*Provided records*:
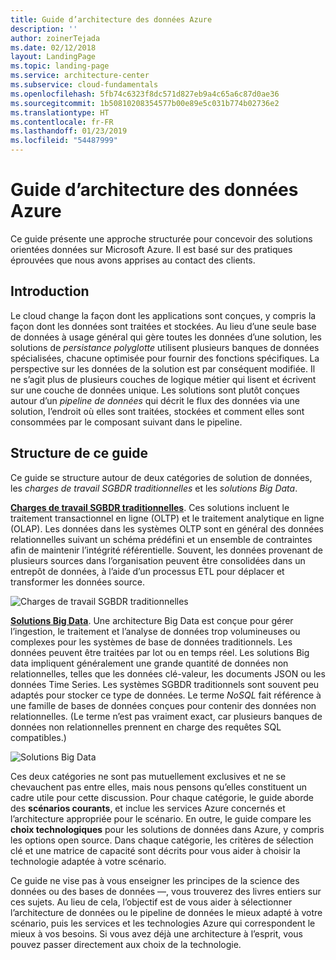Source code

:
 ```yaml
---
title: Guide d’architecture des données Azure
description: ''
author: zoinerTejada
ms.date: 02/12/2018
layout: LandingPage
ms.topic: landing-page
ms.service: architecture-center
ms.subservice: cloud-fundamentals
ms.openlocfilehash: 5fb74c6323f8dc571d827eb9a4c65a6c87d0ae36
ms.sourcegitcommit: 1b50810208354577b00e89e5c031b774b02736e2
ms.translationtype: HT
ms.contentlocale: fr-FR
ms.lasthandoff: 01/23/2019
ms.locfileid: "54487999"
---
```

# <a name="azure-data-architecture-guide"></a>Guide d’architecture des données Azure

Ce guide présente une approche structurée pour concevoir des solutions orientées données sur Microsoft Azure. Il est basé sur des pratiques éprouvées que nous avons apprises au contact des clients.

## <a name="introduction"></a>Introduction

Le cloud change la façon dont les applications sont conçues, y compris la façon dont les données sont traitées et stockées. Au lieu d’une seule base de données à usage général qui gère toutes les données d’une solution, les solutions de _persistance polyglotte_ utilisent plusieurs banques de données spécialisées, chacune optimisée pour fournir des fonctions spécifiques. La perspective sur les données de la solution est par conséquent modifiée. Il ne s’agit plus de plusieurs couches de logique métier qui lisent et écrivent sur une couche de données unique. Les solutions sont plutôt conçues autour d’un *pipeline de données* qui décrit le flux des données via une solution, l’endroit où elles sont traitées, stockées et comment elles sont consommées par le composant suivant dans le pipeline.

## <a name="how-this-guide-is-structured"></a>Structure de ce guide

Ce guide se structure autour de deux catégories de solution de données, les *charges de travail SGBDR traditionnelles* et les *solutions Big Data*.

**[Charges de travail SGBDR traditionnelles](./relational-data/index.md)**. Ces solutions incluent le traitement transactionnel en ligne (OLTP) et le traitement analytique en ligne (OLAP). Les données dans les systèmes OLTP sont en général des données relationnelles suivant un schéma prédéfini et un ensemble de contraintes afin de maintenir l’intégrité référentielle. Souvent, les données provenant de plusieurs sources dans l’organisation peuvent être consolidées dans un entrepôt de données, à l’aide d’un processus ETL pour déplacer et transformer les données source.

![Charges de travail SGBDR traditionnelles](./images/guide-rdbms.svg)

**[Solutions Big Data](./big-data/index.md)**. Une architecture Big Data est conçue pour gérer l’ingestion, le traitement et l’analyse de données trop volumineuses ou complexes pour les systèmes de base de données traditionnels. Les données peuvent être traitées par lot ou en temps réel. Les solutions Big data impliquent généralement une grande quantité de données non relationnelles, telles que les données clé-valeur, les documents JSON ou les données Time Series. Les systèmes SGBDR traditionnels sont souvent peu adaptés pour stocker ce type de données. Le terme *NoSQL* fait référence à une famille de bases de données conçues pour contenir des données non relationnelles. (Le terme n’est pas vraiment exact, car plusieurs banques de données non relationnelles prennent en charge des requêtes SQL compatibles.)

![Solutions Big Data](./images/guide-big-data.svg)

Ces deux catégories ne sont pas mutuellement exclusives et ne se chevauchent pas entre elles, mais nous pensons qu’elles constituent un cadre utile pour cette discussion. Pour chaque catégorie, le guide aborde des **scénarios courants**, et inclue les services Azure concernés et l’architecture appropriée pour le scénario. En outre, le guide compare les **choix technologiques** pour les solutions de données dans Azure, y compris les options open source. Dans chaque catégorie, les critères de sélection clé et une matrice de capacité sont décrits pour vous aider à choisir la technologie adaptée à votre scénario.

Ce guide ne vise pas à vous enseigner les principes de la science des données ou des bases de données &mdash;, vous trouverez des livres entiers sur ces sujets. Au lieu de cela, l’objectif est de vous aider à sélectionner l’architecture de données ou le pipeline de données le mieux adapté à votre scénario, puis les services et les technologies Azure qui correspondent le mieux à vos besoins. Si vous avez déjà une architecture à l’esprit, vous pouvez passer directement aux choix de la technologie.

*Aim of the task*: Considering each line of the material above, count those with the word "images" and give only the number.

*Response to this task*: 2